[Data extracted from a collection]
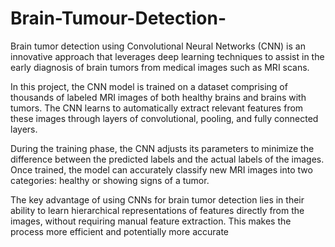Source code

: # Brain-Tumour-Detection-
Brain tumor detection using Convolutional Neural Networks (CNN) is an innovative approach that leverages deep learning techniques to assist in the early diagnosis of brain tumors from medical images such as MRI scans.

In this project, the CNN model is trained on a dataset comprising of thousands of labeled MRI images of both healthy brains and brains with tumors. The CNN learns to automatically extract relevant features from these images through layers of convolutional, pooling, and fully connected layers.

During the training phase, the CNN adjusts its parameters to minimize the difference between the predicted labels and the actual labels of the images. Once trained, the model can accurately classify new MRI images into two categories: healthy or showing signs of a tumor.

The key advantage of using CNNs for brain tumor detection lies in their ability to learn hierarchical representations of features directly from the images, without requiring manual feature extraction. This makes the process more efficient and potentially more accurate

Aim of the task -> Return each line of the data, keeping its wording exact and omitting pictures.

Solution for this exercise ->
Source code

: # Brain-Tumour-Detection-
Brain tumor detection using Convolutional Neural Networks (CNN) is an innovative approach that leverages deep learning techniques to assist in the early diagnosis of brain tumors from medical images such as MRI scans.

In this project, the CNN model is trained on a dataset comprising of thousands of labeled MRI images of both healthy brains and brains with tumors. The CNN learns to automatically extract relevant features from these images through layers of convolutional, pooling, and fully connected layers.

During the training phase, the CNN adjusts its parameters to minimize the difference between the predicted labels and the actual labels of the images. Once trained, the model can accurately classify new MRI images into two categories: healthy or showing signs of a tumor.

The key advantage of using CNNs for brain tumor detection lies in their ability to learn hierarchical representations of features directly from the images, without requiring manual feature extraction. This makes the process more efficient and potentially more accurate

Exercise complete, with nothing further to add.